The terms “limiting the propagation of a virus” mean that at least in vitro the replication of the virus is slowed down or reduced for a given period of time, or even stopped. In the patient, this can (but not necessarily) result in the fact that the concentration of the virus concerned in the urine of the patient after treatment with the composition of the invention remains below the threshold viruria for which symptoms due to appear. directly or indirectly to the infection, in particular in an immunocompromised patient, and in particular in the context of the treatment of the initial pathology, which causes immunosuppression, and / or that the viremia (concentration of viral particles in the blood) is less than threshold viraemia for which symptoms appear, in particular in an immunocompromised patient, in particular in the case of the treatment of the initial pathology, which causes immunosuppression. The cut-off values may already be defined by clinical consensus which has made it possible to define decisional algorithms for the treatment of patients. By way of example, for the BK virus, clinical problems during renal transplantation only arise when the viruria exceeds 10 ⁷ / mL or the viremia 10 ⁴ / mL expressed as the number of genomic copies per milliliter. The term CC50 (50% Cytotoxic Concentration) designates the so-called cytotoxic concentration of the tested pharmaceutical active compound for which 50% inhibition of cell viability is obtained at the end of a given period. The term IC50 (50% Inhibitory Concentration) designates the concentration of the tested pharmaceutical active compound for which a reduction in viral infection of 50% is obtained under given experimental conditions.

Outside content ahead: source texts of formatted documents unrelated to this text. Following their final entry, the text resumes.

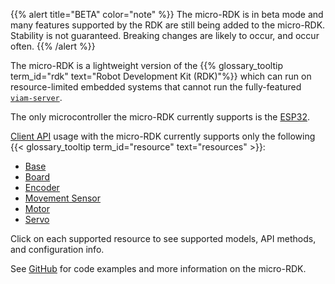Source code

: {{% alert title="BETA" color="note" %}}
The micro-RDK is in beta mode and many features supported by the RDK are still being added to the micro-RDK.
Stability is not guaranteed.
Breaking changes are likely to occur, and occur often.
{{% /alert %}}

The micro-RDK is a lightweight version of the {{% glossary_tooltip term_id="rdk" text="Robot Development Kit (RDK)"%}} which can run on resource-limited embedded systems that cannot run the fully-featured [`viam-server`](/platform/get-started/viam/).

The only microcontroller the micro-RDK currently supports is the [ESP32](https://www.espressif.com/en/products/socs/esp32).

[Client API](/platform/build/program/apis/) usage with the micro-RDK currently supports only the following {{< glossary_tooltip term_id="resource" text="resources" >}}:

- [Base](/platform/build/micro-rdk/base/)
- [Board](/platform/build/micro-rdk/board/)
- [Encoder](/platform/build/micro-rdk/encoder/)
- [Movement Sensor](/platform/build/micro-rdk/movement-sensor/)
- [Motor](/platform/build/micro-rdk/motor/)
- [Servo](/platform/build/micro-rdk/servo/)

Click on each supported resource to see supported models, API methods, and configuration info.

See [GitHub](https://github.com/viamrobotics/micro-rdk) for code examples and more information on the micro-RDK.
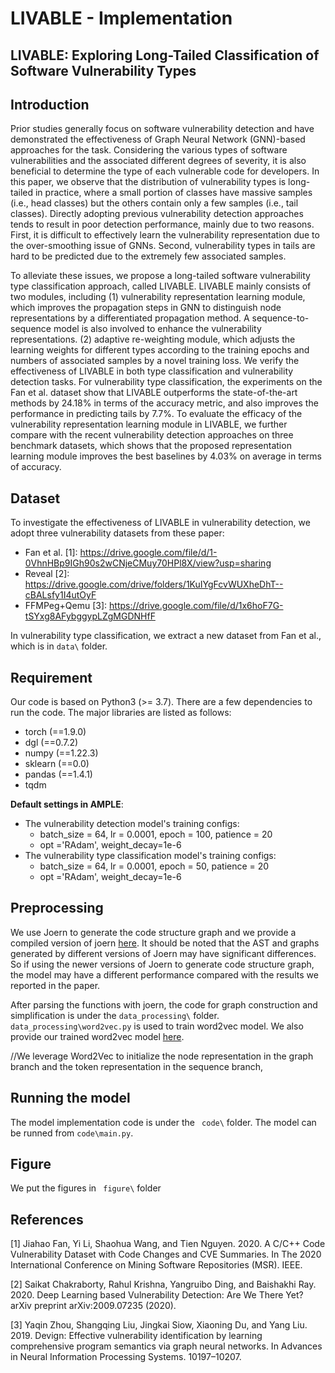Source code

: # LIVABLE - Implementation

## LIVABLE: Exploring Long-Tailed Classification of Software Vulnerability Types

## Introduction

Prior studies generally focus on software vulnerability detection and have demonstrated the effectiveness of Graph Neural Network (GNN)-based approaches for the task. Considering the various types of software vulnerabilities and the associated different degrees of severity, it is also beneficial to determine the type of each vulnerable code for developers. In this paper, we observe that the distribution of vulnerability types is long-tailed in practice, where a small portion of classes have massive samples (i.e., head classes) but the others contain only a few samples (i.e., tail classes). Directly adopting previous vulnerability detection approaches tends to result in poor detection performance, mainly due to two reasons. First, it is difficult to effectively learn the vulnerability representation due to the over-smoothing issue of GNNs. Second, vulnerability types in tails are hard to be predicted due to the extremely few associated samples. 

To alleviate these issues, we propose a long-tailed software vulnerability type classification approach, called LIVABLE. LIVABLE mainly consists of two modules, including (1) vulnerability representation learning module, which improves the propagation steps in GNN to distinguish node representations by a differentiated propagation method. A sequence-to-sequence model is also involved to enhance the vulnerability representations. (2) adaptive re-weighting module, which adjusts the learning weights for different types according to the training epochs and numbers of associated samples by a novel training loss. We verify the effectiveness of LIVABLE in both type classification and vulnerability detection tasks. For vulnerability type classification, the experiments on the Fan et al. dataset show that LIVABLE outperforms the state-of-the-art methods by 24.18% in terms of the accuracy metric, and also improves the performance in predicting tails by 7.7%. To evaluate the efficacy of the vulnerability representation learning module in LIVABLE, we further compare with the recent vulnerability detection approaches on three benchmark datasets, which shows that the proposed representation learning module improves the best baselines by 4.03% on average in terms of accuracy.

## Dataset

To investigate the effectiveness of LIVABLE in vulnerability detection, we adopt three vulnerability datasets from these paper:

- Fan et al. [1]: https://drive.google.com/file/d/1-0VhnHBp9IGh90s2wCNjeCMuy70HPl8X/view?usp=sharing
- Reveal [2]: https://drive.google.com/drive/folders/1KuIYgFcvWUXheDhT--cBALsfy1I4utOyF
- FFMPeg+Qemu [3]: https://drive.google.com/file/d/1x6hoF7G-tSYxg8AFybggypLZgMGDNHfF

In vulnerability type classification, we extract a new dataset from Fan et al., which is in `data\` folder.

## Requirement

Our code is based on Python3 (>= 3.7). There are a few dependencies to run the code. The major libraries are listed as follows:

- torch (==1.9.0)
- dgl (==0.7.2)
- numpy (==1.22.3)
- sklearn (==0.0)
- pandas (==1.4.1)
- tqdm

**Default settings in AMPLE**:

- The vulnerability detection model's training configs:
  - batch_size = 64, lr = 0.0001, epoch = 100, patience = 20
  - opt ='RAdam', weight_decay=1e-6
- The vulnerability type classification model's training configs:
  - batch_size = 64, lr = 0.0001, epoch = 50, patience = 20
  - opt ='RAdam', weight_decay=1e-6

## Preprocessing

We use Joern to generate the code structure graph and we provide a compiled version of joern [here](https://zenodo.org/record/7323504#.Y3OQL3ZByUk). It should be noted that the AST and graphs generated by different versions of Joern may have significant differences. So if using the newer versions of Joern to generate code structure graph, the model may have a different performance compared with the results we reported in the paper.

After parsing the functions with joern, the code for graph construction and simplification is under the `data_processing\` folder. `data_processing\word2vec.py` is used to train word2vec model. We also provide our trained word2vec model [here](https://zenodo.org/record/7333062#.Y3c5SHZByUk).

//We leverage Word2Vec to initialize the node representation in the graph branch and the token representation in the sequence branch,

## Running the model

The model implementation code is under the ` code\` folder. The model can be runned from `code\main.py`.

## Figure

We put the figures in ` figure\` folder

## References

[1] Jiahao Fan, Yi Li, Shaohua Wang, and Tien Nguyen. 2020. A C/C++ Code Vulnerability Dataset with Code Changes and CVE Summaries. In The 2020 International Conference on Mining Software Repositories (MSR). IEEE.

[2] Saikat Chakraborty, Rahul Krishna, Yangruibo Ding, and Baishakhi Ray. 2020. Deep Learning based Vulnerability Detection: Are We There Yet? arXiv preprint arXiv:2009.07235 (2020).

[3] Yaqin Zhou, Shangqing Liu, Jingkai Siow, Xiaoning Du, and Yang Liu. 2019. Devign: Effective vulnerability identification by learning comprehensive program semantics via graph neural networks. In Advances in Neural Information Processing Systems. 10197–10207.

The ISso selectivity index denotes the CC50 / IC50 ratio; the higher the selectivity index, the greater the therapeutic margin, that is, the therapeutically effective concentrations are lower the higher the cytotoxic concentrations.

The term "MOI" = multiplicity of infection, defines the ratio of the number of infectious viral particles to the total number of cells in the same volume used for the test.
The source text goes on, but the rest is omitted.